Stored data:
Start of Block

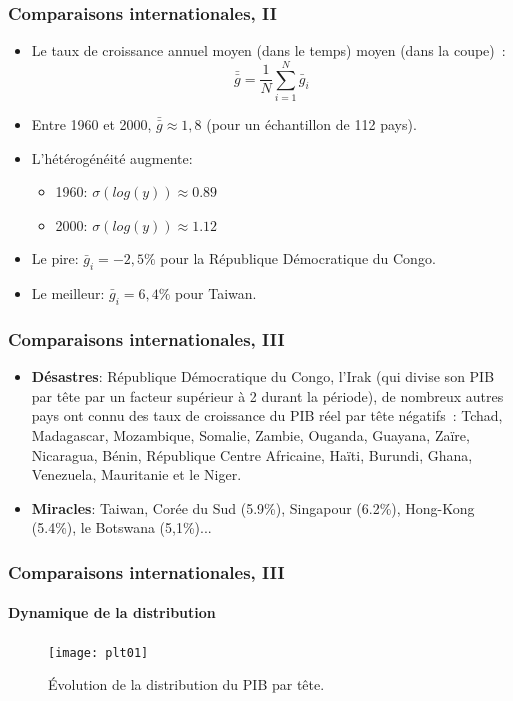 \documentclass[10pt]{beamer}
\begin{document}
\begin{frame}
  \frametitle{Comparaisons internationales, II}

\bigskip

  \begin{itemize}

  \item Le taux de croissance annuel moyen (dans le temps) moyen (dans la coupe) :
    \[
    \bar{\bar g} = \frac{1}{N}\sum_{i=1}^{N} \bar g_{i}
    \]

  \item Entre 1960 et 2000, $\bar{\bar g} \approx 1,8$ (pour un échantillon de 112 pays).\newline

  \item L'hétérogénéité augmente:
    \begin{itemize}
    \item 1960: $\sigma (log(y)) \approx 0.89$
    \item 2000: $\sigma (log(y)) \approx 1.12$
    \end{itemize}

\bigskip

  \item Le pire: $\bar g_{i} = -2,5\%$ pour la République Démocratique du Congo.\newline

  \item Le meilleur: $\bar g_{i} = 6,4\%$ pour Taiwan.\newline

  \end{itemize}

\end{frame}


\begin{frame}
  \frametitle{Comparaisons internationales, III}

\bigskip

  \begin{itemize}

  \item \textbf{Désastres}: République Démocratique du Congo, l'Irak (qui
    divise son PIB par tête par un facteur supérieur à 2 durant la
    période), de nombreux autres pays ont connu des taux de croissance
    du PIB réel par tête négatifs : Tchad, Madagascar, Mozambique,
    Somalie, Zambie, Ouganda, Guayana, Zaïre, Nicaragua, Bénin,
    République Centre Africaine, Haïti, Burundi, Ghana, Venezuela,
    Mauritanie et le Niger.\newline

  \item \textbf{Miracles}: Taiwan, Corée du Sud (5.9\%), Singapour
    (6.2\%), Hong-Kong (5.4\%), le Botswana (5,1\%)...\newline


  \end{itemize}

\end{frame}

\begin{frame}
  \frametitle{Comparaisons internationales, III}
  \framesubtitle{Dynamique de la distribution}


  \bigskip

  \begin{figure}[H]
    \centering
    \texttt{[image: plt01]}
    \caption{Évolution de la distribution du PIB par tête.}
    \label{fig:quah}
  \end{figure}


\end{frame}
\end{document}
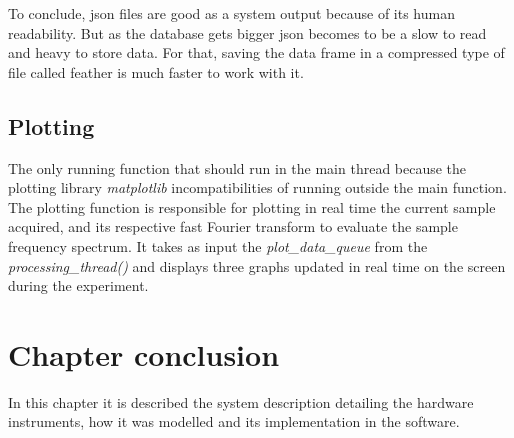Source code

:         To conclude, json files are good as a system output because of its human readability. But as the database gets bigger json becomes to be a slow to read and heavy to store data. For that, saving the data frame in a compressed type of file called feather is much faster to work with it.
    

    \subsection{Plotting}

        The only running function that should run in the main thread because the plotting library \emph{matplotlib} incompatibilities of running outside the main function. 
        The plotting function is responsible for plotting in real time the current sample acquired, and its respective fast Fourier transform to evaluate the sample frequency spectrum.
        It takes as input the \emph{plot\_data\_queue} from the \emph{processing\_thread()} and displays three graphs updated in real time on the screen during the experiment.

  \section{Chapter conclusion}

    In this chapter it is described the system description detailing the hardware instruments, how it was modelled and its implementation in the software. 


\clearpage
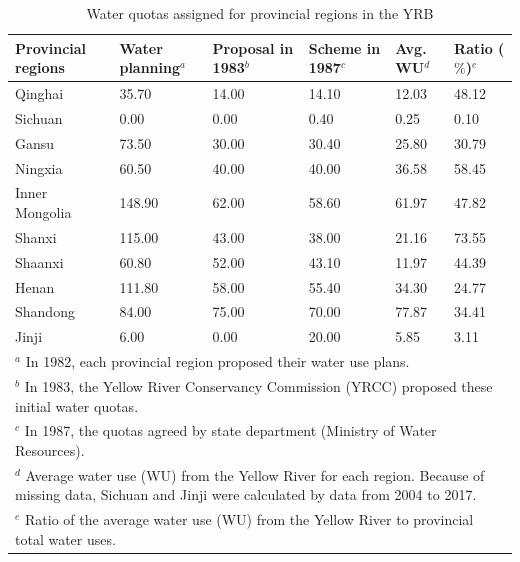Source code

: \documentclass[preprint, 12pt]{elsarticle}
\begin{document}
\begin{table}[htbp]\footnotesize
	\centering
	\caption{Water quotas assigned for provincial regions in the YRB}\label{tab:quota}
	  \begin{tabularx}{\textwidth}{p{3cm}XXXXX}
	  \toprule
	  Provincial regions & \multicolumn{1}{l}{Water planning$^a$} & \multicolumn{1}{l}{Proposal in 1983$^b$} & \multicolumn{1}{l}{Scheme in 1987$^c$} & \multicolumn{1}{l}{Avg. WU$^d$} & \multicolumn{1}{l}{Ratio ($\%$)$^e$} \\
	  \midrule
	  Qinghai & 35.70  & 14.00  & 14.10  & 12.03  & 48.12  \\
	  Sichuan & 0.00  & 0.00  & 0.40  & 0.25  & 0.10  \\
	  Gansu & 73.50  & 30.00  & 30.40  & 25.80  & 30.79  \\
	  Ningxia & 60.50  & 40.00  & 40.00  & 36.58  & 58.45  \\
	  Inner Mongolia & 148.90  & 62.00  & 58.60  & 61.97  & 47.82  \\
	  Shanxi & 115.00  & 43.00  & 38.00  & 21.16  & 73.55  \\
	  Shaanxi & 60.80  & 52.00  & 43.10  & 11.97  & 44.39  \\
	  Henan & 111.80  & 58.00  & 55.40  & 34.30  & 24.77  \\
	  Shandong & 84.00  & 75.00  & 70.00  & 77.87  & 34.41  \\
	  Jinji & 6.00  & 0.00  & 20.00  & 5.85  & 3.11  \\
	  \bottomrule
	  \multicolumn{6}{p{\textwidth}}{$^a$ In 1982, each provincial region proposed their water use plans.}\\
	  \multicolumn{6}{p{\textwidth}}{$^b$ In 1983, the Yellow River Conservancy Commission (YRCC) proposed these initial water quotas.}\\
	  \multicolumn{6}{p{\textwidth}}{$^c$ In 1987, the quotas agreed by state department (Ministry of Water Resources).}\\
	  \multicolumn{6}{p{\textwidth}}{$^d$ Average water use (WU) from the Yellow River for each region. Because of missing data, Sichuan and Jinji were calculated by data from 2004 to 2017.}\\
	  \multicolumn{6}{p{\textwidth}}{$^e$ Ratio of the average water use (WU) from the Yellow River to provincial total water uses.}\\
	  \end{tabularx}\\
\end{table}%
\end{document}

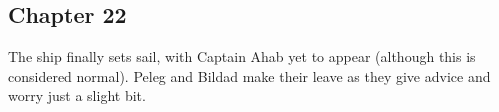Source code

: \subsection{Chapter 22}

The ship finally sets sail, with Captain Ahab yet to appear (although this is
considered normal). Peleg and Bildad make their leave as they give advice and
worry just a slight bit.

End of Block
Start of Block

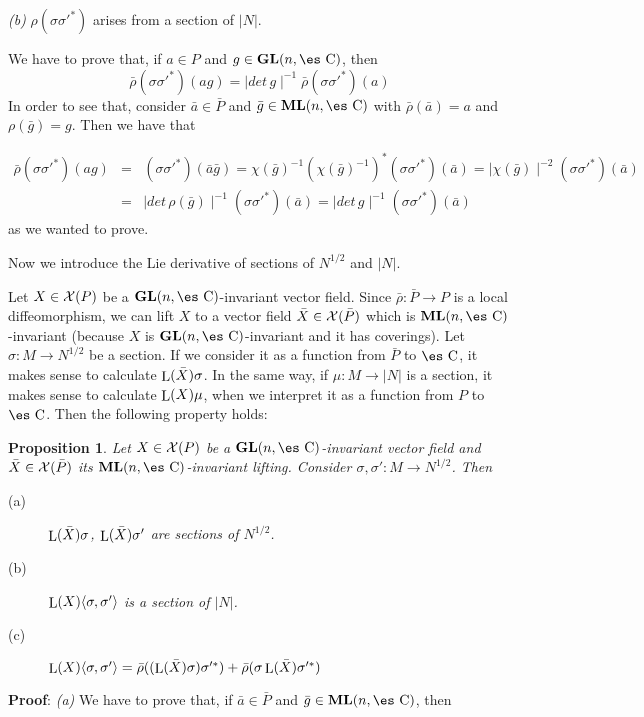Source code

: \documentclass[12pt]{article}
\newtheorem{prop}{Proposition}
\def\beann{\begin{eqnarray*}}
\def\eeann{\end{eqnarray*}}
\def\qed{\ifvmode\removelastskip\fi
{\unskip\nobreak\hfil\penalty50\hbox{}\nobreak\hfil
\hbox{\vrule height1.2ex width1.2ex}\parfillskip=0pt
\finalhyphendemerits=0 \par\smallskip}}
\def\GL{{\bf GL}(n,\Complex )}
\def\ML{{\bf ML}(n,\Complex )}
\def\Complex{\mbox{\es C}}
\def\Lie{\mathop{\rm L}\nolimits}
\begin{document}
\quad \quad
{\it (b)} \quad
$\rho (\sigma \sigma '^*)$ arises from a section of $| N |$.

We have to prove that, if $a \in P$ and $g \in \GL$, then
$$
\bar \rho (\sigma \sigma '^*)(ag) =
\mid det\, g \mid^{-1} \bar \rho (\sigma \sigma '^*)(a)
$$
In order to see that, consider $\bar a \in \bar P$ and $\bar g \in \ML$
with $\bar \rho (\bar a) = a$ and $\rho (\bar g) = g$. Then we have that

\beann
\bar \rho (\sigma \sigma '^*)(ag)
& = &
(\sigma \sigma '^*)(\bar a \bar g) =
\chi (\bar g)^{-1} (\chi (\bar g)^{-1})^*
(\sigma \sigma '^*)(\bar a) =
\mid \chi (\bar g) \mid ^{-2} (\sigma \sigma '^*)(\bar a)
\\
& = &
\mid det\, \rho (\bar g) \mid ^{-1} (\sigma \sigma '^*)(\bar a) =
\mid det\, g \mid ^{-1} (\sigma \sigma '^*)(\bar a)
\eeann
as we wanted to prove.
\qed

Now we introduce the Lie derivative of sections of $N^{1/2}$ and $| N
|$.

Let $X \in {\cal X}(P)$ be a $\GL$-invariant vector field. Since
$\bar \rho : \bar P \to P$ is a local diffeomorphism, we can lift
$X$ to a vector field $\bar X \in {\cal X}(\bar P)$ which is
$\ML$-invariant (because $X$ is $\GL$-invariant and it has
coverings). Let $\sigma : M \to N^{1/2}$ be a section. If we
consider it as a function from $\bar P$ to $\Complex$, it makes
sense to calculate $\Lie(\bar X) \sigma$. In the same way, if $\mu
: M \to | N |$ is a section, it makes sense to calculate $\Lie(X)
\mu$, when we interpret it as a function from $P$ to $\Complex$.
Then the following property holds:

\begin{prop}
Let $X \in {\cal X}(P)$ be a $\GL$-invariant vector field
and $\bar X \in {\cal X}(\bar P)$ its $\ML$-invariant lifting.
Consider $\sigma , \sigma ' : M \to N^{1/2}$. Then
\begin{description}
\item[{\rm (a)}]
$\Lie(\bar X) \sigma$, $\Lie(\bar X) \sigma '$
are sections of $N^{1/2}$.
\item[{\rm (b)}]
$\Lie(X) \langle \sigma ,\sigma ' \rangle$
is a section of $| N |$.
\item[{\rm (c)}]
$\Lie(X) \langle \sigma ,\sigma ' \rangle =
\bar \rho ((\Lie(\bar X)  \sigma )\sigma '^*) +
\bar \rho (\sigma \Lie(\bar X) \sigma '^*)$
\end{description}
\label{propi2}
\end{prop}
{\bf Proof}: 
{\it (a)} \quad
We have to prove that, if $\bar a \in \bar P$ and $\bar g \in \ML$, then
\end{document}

End of Block
Start of Block

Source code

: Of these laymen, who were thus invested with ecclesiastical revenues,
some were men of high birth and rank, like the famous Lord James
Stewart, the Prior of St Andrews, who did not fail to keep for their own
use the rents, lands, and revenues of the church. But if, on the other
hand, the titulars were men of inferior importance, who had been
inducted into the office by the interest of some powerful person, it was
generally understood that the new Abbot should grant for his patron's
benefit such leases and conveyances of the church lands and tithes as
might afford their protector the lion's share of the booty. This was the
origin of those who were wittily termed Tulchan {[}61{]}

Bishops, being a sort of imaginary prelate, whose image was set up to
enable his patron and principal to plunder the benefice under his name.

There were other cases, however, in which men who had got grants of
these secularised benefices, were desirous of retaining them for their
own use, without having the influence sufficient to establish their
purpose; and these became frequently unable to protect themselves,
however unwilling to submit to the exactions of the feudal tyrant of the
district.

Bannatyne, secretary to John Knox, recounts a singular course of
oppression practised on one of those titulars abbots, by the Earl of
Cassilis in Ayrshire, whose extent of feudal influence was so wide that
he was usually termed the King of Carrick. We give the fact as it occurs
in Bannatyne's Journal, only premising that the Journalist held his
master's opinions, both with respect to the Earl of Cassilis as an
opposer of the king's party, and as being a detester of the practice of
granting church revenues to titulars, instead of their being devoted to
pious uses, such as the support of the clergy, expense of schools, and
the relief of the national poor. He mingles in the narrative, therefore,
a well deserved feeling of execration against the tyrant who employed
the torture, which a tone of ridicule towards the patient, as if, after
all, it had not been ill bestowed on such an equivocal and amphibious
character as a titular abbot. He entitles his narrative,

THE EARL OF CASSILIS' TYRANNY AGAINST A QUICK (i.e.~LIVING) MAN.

End of Block

• [Work item]:
All that is needed is the exact run of lines above from the line containing "might afford their" through the line containing "Cassilis in Ayrshire, whose", both of them included.

• [Answer box]:
might afford their protector the lion's share of the booty. This was the
origin of those who were wittily termed Tulchan {[}61{]}

Bishops, being a sort of imaginary prelate, whose image was set up to
enable his patron and principal to plunder the benefice under his name.

There were other cases, however, in which men who had got grants of
these secularised benefices, were desirous of retaining them for their
own use, without having the influence sufficient to establish their
purpose; and these became frequently unable to protect themselves,
however unwilling to submit to the exactions of the feudal tyrant of the
district.

Bannatyne, secretary to John Knox, recounts a singular course of
oppression practised on one of those titulars abbots, by the Earl of
Cassilis in Ayrshire, whose extent of feudal influence was so wide that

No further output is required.